Lembro-me de situações de trabalho difíceis. Isto sim. Mas nunca me tinham dito que a profissão era fácil. Aprendi com o Fernand Oury, nas zonas suburbanas de Paris, nos anos setenta, que se trata de uma profissão difícil.
O que é novo, é o aviso que o jornalista me dá: cuidado, está a trabalhar numa escola onde há uma concentração de crianças e jovens que lhe querem potencialmente mal.
Parece-me que a lista de escolas a que se refere é aquela que o Ministério de Educação incluiu nos Territórios Educativos de Intervenção Prioritária (TEIP), por serem escolas com populações com carências sociais ou económicas, ou/e porque ainda revelam uma taxa de insucesso e de abandono acima da média ou/e porque existem problemas de violência.
E lembro-me ter sido convidado pelo conselho executivo, com os outros professores da escola, para uma reunião para sugerir acções possíveis no quadro da integração neste grupo TEIP.
Porque, é verdade, existem carências na nossa escola.
Sabemos quais.
Assim, sugerimos um trabalho mais próximo com a comunidade, o que alguns na escola já fazem voluntariamente e com fracos recursos.
Sugerimos insistir com a Câmara para finalmente arranjar os espaços exteriores da escola, para resolver o acesso à piscina e aos equipamentos polidesportivos construídos pela Câmara, mas que ficam vedados à escola pública por falta de meios públicos.
Sugerimos reforçar algumas verbas para aquisição de material didáctico necessário.
Sugerimos mais algum enquadramento técnico, e reforço de meios para, como o currículo o prevê, algumas aulas poderem ter um carácter mais experimental.
Sugerimos porque sabíamos que o que propomos é possível.
Falamos de equipamentos didácticos que já tivemos, mas que têm que ser renovados ciclicamente e para os quais parecia não haver dinheiro.
A escola já teve acesso à piscina, mas pelos vistos deixou de ser "economicamente sustentável". Existe um projecto há vários anos para o rearranjo dos espaços exteriores, mas fica pelo projecto.
Na escola, nunca desistimos de trabalhar conscientes dos meios que temos.
Não ficamos de braços cruzados, sonhando com meios que não temos.
Porém, parecia-nos que estar integrado no grupo TEIP poderia ajudar a concretização de alguns destes sonhos: aumentar a rede de informática, colocando a Internet nas salas do 1º ciclo, arrancar com o laboratório de ciências, adquirir mais material didáctico e voltar a insistir que se disponibilize uma verba para o arranjo exterior.
Mas, pelo teor do artigo do EXPRESSO, a minha escola, como as outras referidas na lista, não tem outro problema senão servir um público violento.
Cheguei a pensar que esta notícia prepara o terreno para justificar a compra de câmaras de vigilância em vez de equipamento didáctico.
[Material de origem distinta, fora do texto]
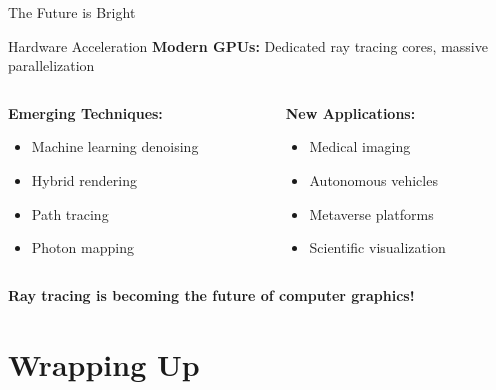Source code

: \begin{frame}{The Future is Bright}
    \begin{conceptbox}{Hardware Acceleration}
        \textbf{Modern GPUs:} Dedicated ray tracing cores, massive parallelization
    \end{conceptbox}

    \vspace{0.3cm}

    \begin{columns}
        \begin{column}{0.5\textwidth}
            \textbf{Emerging Techniques:}
            \begin{itemize}
                \item Machine learning denoising
                \item Hybrid rendering
                \item Path tracing
                \item Photon mapping
            \end{itemize}
        \end{column}
        \begin{column}{0.5\textwidth}
            \textbf{New Applications:}
            \begin{itemize}
                \item Medical imaging
                \item Autonomous vehicles
                \item Metaverse platforms
                \item Scientific visualization
            \end{itemize}
        \end{column}
    \end{columns}

    \vspace{0.5cm}

    \begin{center}
        \large \textcolor{PrimaryColor}{\textbf{Ray tracing is becoming the future of computer graphics!}}
    \end{center}
\end{frame}

\section{Wrapping Up}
Oxalá que só se trate de um pensamento delirante.
Entretanto não posso deixar de me sentir violentado.
Violentado por um poder político que fecha populações inteiras em guettos sociais, encapsulando cada vez mais a escola entre novos bairros de habitação.
O edifício mais baixo do bairro é neste momento, a escola, à volta da qual todos os espaços abertos tendem a desaparecer.
Parte das agressões na escola, não sei se contabilizadas no EXPRESSO derivam do facto que as crianças, nos intervalos têm, com excepção de alguns jogos tradicionais pintados por professores voluntários no pouco cimento que resta, um recreio, cheio de lama, propício a correrias, choques e encontrões, com toda a agressividade que daí resulta.
Violentado por uma burocracia que, por razões de eficácia, dificulta cada vez mais o acesso às senhas de almoço por parte das crianças que a elas têm direito por lei.
Não sei se foram contabilizados no artigo do EXPRESSO, mas parte dos roubos na escola, são roubos de senhas, devido ao facto que, com frequência, a pessoa responsável que deveria estar no local de atendimento ao público, onde os pais podem levantar as ditas senhas regularmente não aparece.
Violentado por sentir que não existe nenhuma atenção ao trabalho interessante e interessado que se desenvolve apesar das dificuldades, preferindo-se espalhar notícias dignas de qualquer jornal tablóide.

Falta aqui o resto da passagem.